Senin, 07 Oktober 2013

Hindari Kriminalisasi, Indonesia Butuh Pengadilan Khusus Lingkungan

Dunia Energi
Senin, 7 Oktober 2013
Sidang kasus bioremediasi di Pengadilan Tipikor

JAKARTA – Kriminalisasi yang menimpa proyek bioremediasi PT Chevron Pacific Indonesia (CPI) menimbulkan keprihatinan banyak pihak. Bukan tidak mungkin ke depan kejadian yang sama bakal terulang. Indonesia membutuhkan pengadilan khusus lingkungan guna menghindari hal tersebut.

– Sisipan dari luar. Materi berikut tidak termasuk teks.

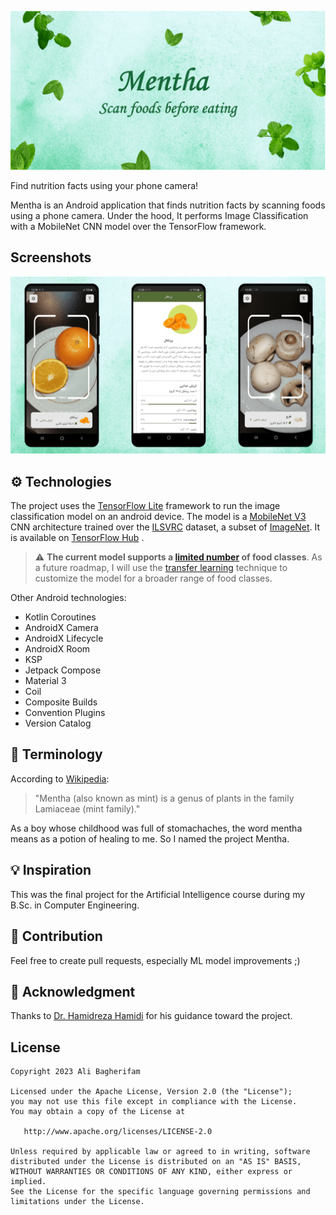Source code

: ![Banner](screenshots/mentha-banner.png)

Find nutrition facts using your phone camera!

Mentha is an Android application that finds nutrition facts by scanning foods using a phone camera.
Under the hood, It performs Image Classification with a MobileNet CNN model over the TensorFlow
framework.

## Screenshots

![Screenshots](screenshots/mentha-screenshots.png)

## ⚙ Technologies

The project uses the [TensorFlow Lite](https://www.tensorflow.org/lite) framework to run the image
classification model on an android device. The model is
a [MobileNet V3](https://arxiv.org/abs/1704.04861) CNN architecture trained over
the [ILSVRC](https://www.kaggle.com/c/imagenet-object-localization-challenge/overview/description)
dataset, a subset of [ImageNet](https://www.image-net.org). It is available
on [TensorFlow Hub](https://tfhub.dev/google/lite-model/imagenet/mobilenet_v3_large_100_224/feature_vector/5/default/1)
.

> :warning: **The current model supports
a [limited number](/image-classifier/src/main/java/dev/alibagherifam/mentha/imageclassifier/AllowedLabels.kt)
of food classes**. As a future roadmap, I will use
> the [transfer learning](https://www.tensorflow.org/lite/models/modify/model_maker) technique to
> customize the model for a broader range of food classes.

Other Android technologies:

- Kotlin Coroutines
- AndroidX Camera
- AndroidX Lifecycle
- AndroidX Room
- KSP
- Jetpack Compose
- Material 3
- Coil
- Composite Builds
- Convention Plugins
- Version Catalog

## 📕 Terminology

According to [Wikipedia](https://en.wikipedia.org/wiki/Mentha):

> "Mentha (also known as mint) is a genus of plants in the family Lamiaceae (mint family)."

As a boy whose childhood was full of stomachaches, the word mentha means as a potion of healing to
me. So I named the project Mentha.

## 💡 Inspiration

This was the final project for the Artificial Intelligence course during my B.Sc. in Computer
Engineering.

## 🤝 Contribution

Feel free to create pull requests, especially ML model improvements ;)

## 🙏 Acknowledgment

Thanks to [Dr. Hamidreza Hamidi](http://ikiu.ac.ir/members/?id=46&lang=1) for his guidance toward
the project.

License
--------

    Copyright 2023 Ali Bagherifam

    Licensed under the Apache License, Version 2.0 (the "License");
    you may not use this file except in compliance with the License.
    You may obtain a copy of the License at

       http://www.apache.org/licenses/LICENSE-2.0

    Unless required by applicable law or agreed to in writing, software
    distributed under the License is distributed on an "AS IS" BASIS,
    WITHOUT WARRANTIES OR CONDITIONS OF ANY KIND, either express or implied.
    See the License for the specific language governing permissions and
    limitations under the License.

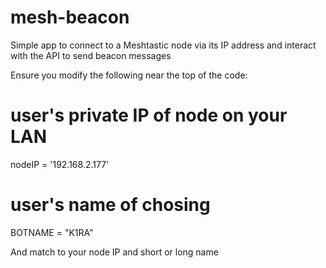 # mesh-beacon

Simple app to connect to a Meshtastic node via its IP address and interact with the API to send beacon messages

Ensure you modify the following near the top of the code:

# user's private IP of node on your LAN
nodeIP = '192.168.2.177'

# user's name of chosing
BOTNAME = "K1RA"

And match to your node IP and short or long name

Pakar lingkungan hidup, Dra Masnellyarti Hilman, MSc (Nelly) menilai, mencuatnya kasus bioremediasi PT CPI yang dituding bermuatan korupsi oleh Kejaksaan Agung (Kejagung) merupakan akibat dari minimnya pengetahuan serta pemahaman aparat penegak hukum tentang kegiatan bioremediasi di industri hulu minyak dan gas bumi (migas).


Bioremediasi, kata Nelly, merupakan suatu teknologi pembersihan limbah B3 (bahan berbahaya beracun) menggunakan bantuan mikroorganisme atau bakteri. Sudah banyak perusahaan migas dan tambang yang meneliti dan mengembangkan teknologi itu, karena terbukti lebih efektif dan efisien.

Untuk memberikan payung hukum, ujarnya, maka pemerintah mengatur teknis pelaksanaannya melalui Keputusan Menteri Lingkungan Hidup (Kepmen LH) Nomor 128 tahun 2003. Dalam Kepmen itu, diatur tentang syarat-syarat dilakukannya bioremediasi di industri hulu migas, berikut prosedur pengawasannya.

Nelly mengaku, saat menjabat Deputi IV Kementerian Lingkungan Hidup (KLH) menjadi leader dalam pengawasan penerapan teknologi bioremediasi di industri migas, termasuk yang dilakukan PT CPI. Ia baru memasuki masa pensiun pada Juni 2013 lalu.

“Dalam mengawasi praktek bioremediasi pihak KLH sudah berupaya sangat hati-hati dan transparan. Termasuk dalam melakukan verifikasi terhadap proses bioremediasi CPI, KLH mengikutsertakan banyak ahli dari perguruan tinggi. Namun sekarang, para ahli itu justru dibuat repot karena ikut diperiksa di kantor Kejagung,” ujarnya.

“KLH niatnya transparan, para ilmuan niatnya membantu untuk pengawasan yang transparan, sekarang malah dibuat repot dipanggil-panggil ke Gedung Bundar (kantor Kejagung),” ungkap Nelly yang selama menjabat dikenal sangat tegas terhadap perusahaan-perusahaan migas dan tambang pelanggar peraturan lingkungan.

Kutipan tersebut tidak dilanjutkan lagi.